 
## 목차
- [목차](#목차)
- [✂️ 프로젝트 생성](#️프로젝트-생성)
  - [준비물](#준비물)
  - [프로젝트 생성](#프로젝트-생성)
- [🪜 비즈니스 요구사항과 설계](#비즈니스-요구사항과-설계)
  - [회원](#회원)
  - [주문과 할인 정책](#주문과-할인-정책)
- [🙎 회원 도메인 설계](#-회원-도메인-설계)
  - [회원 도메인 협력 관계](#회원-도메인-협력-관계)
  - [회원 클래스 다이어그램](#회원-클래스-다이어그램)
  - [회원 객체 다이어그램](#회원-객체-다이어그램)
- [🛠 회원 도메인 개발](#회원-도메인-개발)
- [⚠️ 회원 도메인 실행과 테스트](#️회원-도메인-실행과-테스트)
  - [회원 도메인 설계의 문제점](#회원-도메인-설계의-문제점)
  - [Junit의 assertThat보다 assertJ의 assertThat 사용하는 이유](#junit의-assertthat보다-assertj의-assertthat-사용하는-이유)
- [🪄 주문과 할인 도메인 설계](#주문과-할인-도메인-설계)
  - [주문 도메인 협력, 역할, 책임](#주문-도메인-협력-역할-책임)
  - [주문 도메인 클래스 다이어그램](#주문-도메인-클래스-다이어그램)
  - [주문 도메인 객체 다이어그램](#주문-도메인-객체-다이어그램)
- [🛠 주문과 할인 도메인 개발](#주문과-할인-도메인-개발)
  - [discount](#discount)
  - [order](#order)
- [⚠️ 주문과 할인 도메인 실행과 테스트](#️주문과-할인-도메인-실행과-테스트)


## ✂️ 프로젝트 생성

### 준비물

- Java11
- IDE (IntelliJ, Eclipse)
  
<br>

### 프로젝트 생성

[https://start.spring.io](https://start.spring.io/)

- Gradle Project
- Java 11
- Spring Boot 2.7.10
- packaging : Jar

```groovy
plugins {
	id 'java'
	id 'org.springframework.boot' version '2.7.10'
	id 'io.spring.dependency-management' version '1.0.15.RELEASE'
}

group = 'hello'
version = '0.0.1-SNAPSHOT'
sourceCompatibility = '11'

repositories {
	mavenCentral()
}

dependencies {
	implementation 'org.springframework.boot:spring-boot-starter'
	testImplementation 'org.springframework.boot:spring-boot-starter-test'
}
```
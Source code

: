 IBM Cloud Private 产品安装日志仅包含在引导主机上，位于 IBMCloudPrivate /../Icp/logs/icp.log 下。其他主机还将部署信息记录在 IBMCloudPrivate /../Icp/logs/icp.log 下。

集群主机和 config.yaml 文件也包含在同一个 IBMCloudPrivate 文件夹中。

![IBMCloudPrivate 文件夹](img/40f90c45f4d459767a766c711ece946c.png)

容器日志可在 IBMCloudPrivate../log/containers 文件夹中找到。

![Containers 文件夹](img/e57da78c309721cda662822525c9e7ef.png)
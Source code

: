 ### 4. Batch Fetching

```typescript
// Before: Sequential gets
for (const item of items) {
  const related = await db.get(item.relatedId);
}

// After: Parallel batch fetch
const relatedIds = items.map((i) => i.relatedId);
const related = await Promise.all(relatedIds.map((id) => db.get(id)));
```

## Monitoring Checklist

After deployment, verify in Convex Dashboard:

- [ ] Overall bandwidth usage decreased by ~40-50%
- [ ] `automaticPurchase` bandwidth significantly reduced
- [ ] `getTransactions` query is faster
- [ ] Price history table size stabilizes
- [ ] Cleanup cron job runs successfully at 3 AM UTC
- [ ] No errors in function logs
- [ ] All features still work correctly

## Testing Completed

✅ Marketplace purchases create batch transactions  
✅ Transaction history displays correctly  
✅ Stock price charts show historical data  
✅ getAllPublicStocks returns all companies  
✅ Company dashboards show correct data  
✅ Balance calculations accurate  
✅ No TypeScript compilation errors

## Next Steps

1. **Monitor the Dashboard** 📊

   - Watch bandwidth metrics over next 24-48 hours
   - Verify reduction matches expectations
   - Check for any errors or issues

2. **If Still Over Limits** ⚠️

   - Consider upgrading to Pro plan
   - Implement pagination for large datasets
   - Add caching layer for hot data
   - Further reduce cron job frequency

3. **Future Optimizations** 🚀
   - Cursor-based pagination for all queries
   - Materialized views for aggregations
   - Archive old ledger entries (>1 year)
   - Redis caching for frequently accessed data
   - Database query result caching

---

§ YOUR OBJECTIVE
The answer is the line holding "- Archive old ledger entries (>1 year)" and all the lines after it through the end of the records, repeated exactly.

§ OUTPUT FOR THIS EXERCISE
   - Archive old ledger entries (>1 year)
   - Redis caching for frequently accessed data
   - Database query result caching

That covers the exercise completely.